The adventures of the hobbits and their allies in the epic struggle to save Middle Earth from domination by the Dark Lord, Sauron, continues in this monumental tale. The members of the fellowship discover new friends -- and new enemies -- in unexpected places, and the four hobbits, scattered and sent on divergent paths, find their courage and fortitude tested.
Is it any good?
Where The Fellowship of the Ring, the first volume of the trilogy, starts off slowly, this far more complex novel plunges right into the action, and the straight-ahead story line diverges. The fellowship has been split apart by near treachery and an attack by Orcs, and now the survivors debate whether to aid the Ring-bearer, Frodo, or try to rescue his captive countrymen, but they find no easy answer. After more betrayals and a seemingly hopeless battle, the story shifts to Frodo and Sam as the pair undertakes a grueling journey -- and the book culminates with yet another betrayal.

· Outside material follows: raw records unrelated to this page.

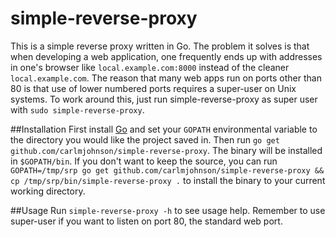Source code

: # simple-reverse-proxy
This is a simple reverse proxy written in Go. The problem it solves is that when developing a web application, one frequently ends up with addresses in one's browser like `local.example.com:8000` instead of the cleaner `local.example.com`. The reason that many web apps run on ports other than 80 is that use of lower numbered ports requires a super-user on Unix systems. To work around this, just run simple-reverse-proxy as super user with `sudo simple-reverse-proxy`.

##Installation
First install [Go](http://golang.org) and set your `GOPATH` environmental variable to the directory you would like the project saved in. Then run `go get github.com/carlmjohnson/simple-reverse-proxy`. The binary will be installed in `$GOPATH/bin`. If you don't want to keep the source, you can run `GOPATH=/tmp/srp go get github.com/carlmjohnson/simple-reverse-proxy && cp /tmp/srp/bin/simple-reverse-proxy .` to install the binary to your current working directory.

##Usage
Run `simple-reverse-proxy -h` to see usage help. Remember to use super-user if you want to listen on port 80, the standard web port.

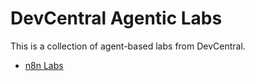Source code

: # DevCentral Agentic Labs

This is a collection of agent-based labs from DevCentral.

- [n8n Labs](n8n/n8n_docker_hello_world.md)
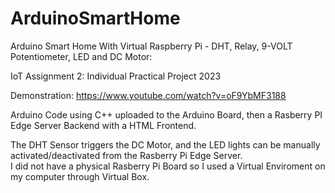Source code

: # ArduinoSmartHome

Arduino Smart Home With Virtual Raspberry Pi - DHT, Relay, 9-VOLT Potentiometer, LED and DC Motor:

IoT Assignment 2: Individual Practical Project 2023

Demonstration: https://www.youtube.com/watch?v=oF9YbMF3188

Arduino Code using C++ uploaded to the Arduino Board, then a Rasberry PI Edge Server Backend with a HTML Frontend.

The DHT Sensor triggers the DC Motor, and the LED lights can be manually activated/deactivated from the Rasberry Pi Edge Server.  
I did not have a physical Rasberry Pi Board so I used a Virtual Enviroment on my computer through Virtual Box.
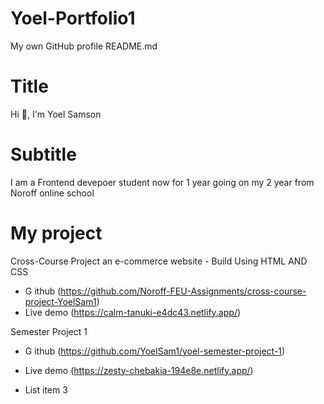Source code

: # Yoel-Portfolio1

My own GitHub profile README.md

# Title

Hi 👋, I'm Yoel Samson

# Subtitle

I am a Frontend devepoer student now for 1 year going on my 2 year from Noroff online school

# My project

Cross-Course Project an e-commerce website - Build Using HTML AND CSS

- G ithub (https://github.com/Noroff-FEU-Assignments/cross-course-project-YoelSam1)
- Live demo (https://calm-tanuki-e4dc43.netlify.app/)

Semester Project 1

- G ithub (https://github.com/YoelSam1/yoel-semester-project-1)
- Live demo (https://zesty-chebakia-194e8e.netlify.app/)

- List item 3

This is serious business -- especially to readers expecting more of the buoyant adventure of The Hobbit. But even amid all the archaic language, the din of war, and the trauma of little people overwhelmed by the shadow of impending doom, readers can depend on the hobbits' cheerful resilience and courage.
Families can talk about...
Families can talk about Frodo and Sam's discussion in the chapter The Stairs of Cirith Ungol where they imagine what sort of story they're in. What do they decide?
What does Sam realize about adventure stories? Do characters usually take on adventures willingly or are they thrust upon them?
Discuss the Ents and Treebeard marching to war. Have you ever encountered a true moment when nature fought back? Why did Treebeard decide it was time to be "hasty"?
Talk about what other stories tell the Hero's Journey. How are they similar to this trilogy? How are they different?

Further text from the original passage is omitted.